WHAT THE EXERCISE ASKS = Setting aside any pictures, reproduce the data exactly.

RECORDS TO PROCESS =
━━━━━━━━
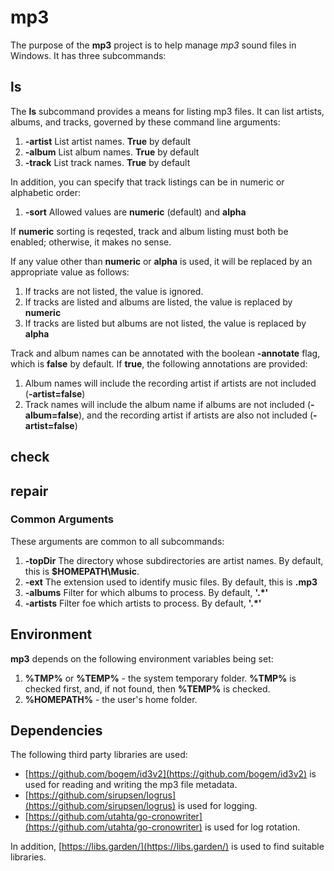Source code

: # mp3

The purpose of the **mp3** project is to help manage _mp3_ sound files in
Windows. It has three subcommands:

## ls

The **ls** subcommand provides a means for listing mp3 files. It can list
artists, albums, and tracks, governed by these command line arguments:

1. **-artist** List artist names. **True** by default
2. **-album** List album names. **True** by default
3. **-track** List track names. **True** by default

In addition, you can specify that track listings can be in numeric or alphabetic
order:

1. **-sort** Allowed values are **numeric** (default) and **alpha**

If **numeric** sorting is reqested, track and album listing must both be
enabled; otherwise, it makes no sense.

If any value other than **numeric** or **alpha** is used, it will be replaced by
an appropriate value as follows:

1. If tracks are not listed, the value is ignored.
2. If tracks are listed and albums are listed, the value is replaced by
   **numeric**
3. If tracks are listed but albums are not listed, the value is replaced by
   **alpha**

Track and album names can be annotated with the boolean **-annotate** flag,
which is **false** by default. If **true**, the following annotations are
provided:

1. Album names will include the recording artist if artists are not included
   (**-artist=false**)
2. Track names will include the album name if albums are not included
   (**-album=false**), and the recording artist if artists are also not included
   (**-artist=false**)

## check

## repair

### Common Arguments

These arguments are common to all subcommands:

1. **-topDir** The directory whose subdirectories are artist names. By default,
   this is **$HOMEPATH\Music**.
2. **-ext** The extension used to identify music files. By default, this is
   **.mp3**
3. **-albums** Filter for which albums to process. By default, **'.*'**
4. **-artists** Filter foe which artists to process. By default, **'.*'**

## Environment

**mp3** depends on the following environment variables being set:

1. **%TMP%** or **%TEMP%** - the system temporary folder. **%TMP%** is checked
   first, and, if not found, then **%TEMP%** is checked.
1. **%HOMEPATH%** - the user's home folder.

## Dependencies

The following third party libraries are used:

* [https://github.com/bogem/id3v2](https://github.com/bogem/id3v2) is used for
  reading and writing the mp3 file metadata.
* [https://github.com/sirupsen/logrus](https://github.com/sirupsen/logrus) is
  used for logging.
* [https://github.com/utahta/go-cronowriter](https://github.com/utahta/go-cronowriter)
  is used for log rotation.

In addition, [https://libs.garden/](https://libs.garden/) is used to find
suitable libraries.
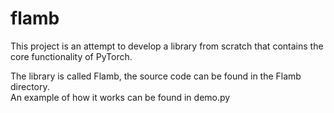 # flamb

This project is an attempt to develop a library from scratch that contains the core functionality of PyTorch.  

The library is called Flamb, the source code can be found in the Flamb directory.  
An example of how it works can be found in demo.py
━━━━━━━━
TASK SOLUTION =
Source code

: # mp3

The purpose of the **mp3** project is to help manage _mp3_ sound files in
Windows. It has three subcommands:

## ls

The **ls** subcommand provides a means for listing mp3 files. It can list
artists, albums, and tracks, governed by these command line arguments:

1. **-artist** List artist names. **True** by default
2. **-album** List album names. **True** by default
3. **-track** List track names. **True** by default

In addition, you can specify that track listings can be in numeric or alphabetic
order:

1. **-sort** Allowed values are **numeric** (default) and **alpha**

If **numeric** sorting is reqested, track and album listing must both be
enabled; otherwise, it makes no sense.

If any value other than **numeric** or **alpha** is used, it will be replaced by
an appropriate value as follows:

1. If tracks are not listed, the value is ignored.
2. If tracks are listed and albums are listed, the value is replaced by
   **numeric**
3. If tracks are listed but albums are not listed, the value is replaced by
   **alpha**

Track and album names can be annotated with the boolean **-annotate** flag,
which is **false** by default. If **true**, the following annotations are
provided:

1. Album names will include the recording artist if artists are not included
   (**-artist=false**)
2. Track names will include the album name if albums are not included
   (**-album=false**), and the recording artist if artists are also not included
   (**-artist=false**)

## check

## repair

### Common Arguments

These arguments are common to all subcommands:

1. **-topDir** The directory whose subdirectories are artist names. By default,
   this is **$HOMEPATH\Music**.
2. **-ext** The extension used to identify music files. By default, this is
   **.mp3**
3. **-albums** Filter for which albums to process. By default, **'.*'**
4. **-artists** Filter foe which artists to process. By default, **'.*'**

## Environment

**mp3** depends on the following environment variables being set:

1. **%TMP%** or **%TEMP%** - the system temporary folder. **%TMP%** is checked
   first, and, if not found, then **%TEMP%** is checked.
1. **%HOMEPATH%** - the user's home folder.

## Dependencies

The following third party libraries are used:

* [https://github.com/bogem/id3v2](https://github.com/bogem/id3v2) is used for
  reading and writing the mp3 file metadata.
* [https://github.com/sirupsen/logrus](https://github.com/sirupsen/logrus) is
  used for logging.
* [https://github.com/utahta/go-cronowriter](https://github.com/utahta/go-cronowriter)
  is used for log rotation.

In addition, [https://libs.garden/](https://libs.garden/) is used to find
suitable libraries.
 # flamb

This project is an attempt to develop a library from scratch that contains the core functionality of PyTorch.  

The library is called Flamb, the source code can be found in the Flamb directory.  
An example of how it works can be found in demo.py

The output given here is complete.